Saturday, January 24, 2009
A Vampire Movie With Blood, Brains and Heart
Is Let the Right One In a terrific vampire movie that involves adolescence, or is it a movie about adolescence that involves vampires? I've long had similar thoughts about Carrie; a classic horror movie and, in my opinion, one of the few that really gets that whole crass, cruel caste system known as high school down to a T.
Whatever it is, this Swedish gorefest from director Tomas Alfredson is a true delight in any number of ways: scary, sinister, deeply heart-felt, funny and very smartly directed.
Like a number of movies based on Stephen King novels -- such as the aforementioned Carrie as well as Christine -- the main character of Let the Right One In is a lonely boy gets his ass kicked a lot at school: 12-year-old Oskar (Kåre Hedebrant), who unhappily lives in a small apartment with his mom, who spends most of her time on the phone yelling at Oskar's dad, whom Oskar likes a great deal more. Clearly a smart boy, although he gets little encouragement either at home or school, Oskar has no friends and lives very much in his own world. Life at school is a daily nightmare, where a gang of bullies routinely torture him and call him "piggy," safe in the knowledge that he'll never fight back; Oskar as a result often imagines he's the bully rather than the victim.
In the midst of one of these reveries, he meets Eli (Lina Leandersson), a girl of the same age who has just moved in next door. Eli knows all about loneliness, too, and not just because she looks like Elijah Wood in drag. She Eli too lives with a single parent, her dad, and they are both vampires.

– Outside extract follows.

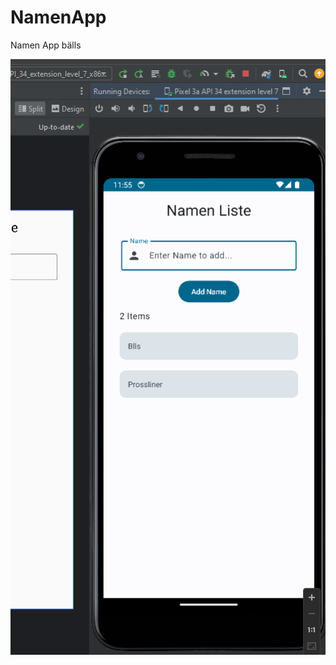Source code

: # NamenApp
Namen App bälls

![Bälls](https://raw.githubusercontent.com/CrackedOpenSourceWinSPS/NamenApp/main/Capture.PNG)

Interestingly, Alfredson and screenwriter John Ajvide Lindqvist, who based the story on his own novel, re-imagine just what it means to be a vampire in the modern era (or close to it, as the film is set in the late 1970s). No capes or castles, no Romanian accent or legacy -- just a constant desire for human blood, which the father has taken on ever more resourceful means to acquire.
While Oskar can't quite share Eli's diet, he develops genuine feelings for her, which are difficult for her to reciprocate. Like the Simone Simon character in the Val Lewton-Jacques Tourneur classic Cat People -- who is literally turned into a beast by sexual passion -- Eli both wants and fears a human relationship. One of the first things she says to Oskar is that she can't be his friend, which as we come to learn is because she knows that any relationship is bound to be lethal. Nonetheless, friendship and love blossom, as Oskar draws courage from Eli in facing up to his foes and Eli draws blood from the local populace.
There's another, perhaps unintended, homage to The Cat People in the final scene. The earlier film has a classic scene at an indoor swimming pool, where a woman swimming alone seems to find herself facing a leopard. (You never see the animal; it's purely, and brilliantly, atmospheric.) It's one of the most memorable scenes in American horror, and the setting is what does it, because it's so closed in, because the woman is alone, and because simply being in a body of water makes you vulnerable -- death by drowning is very close at hand.
Alfredson, likewise, uses an indoor pool in a superb final sequence in Let the Right One In, and he delivers a shock so beautiful I almost yelped for joy. There is nothing in this world like a movie that shows you something you haven't seen or that you didn't see coming, or ones like this that can jolt you in a fresh way.
Let the Right One In is a jolt from the blue, and one of the best, most imaginative horror films I've seen in a good while, or at least since The Orphanage.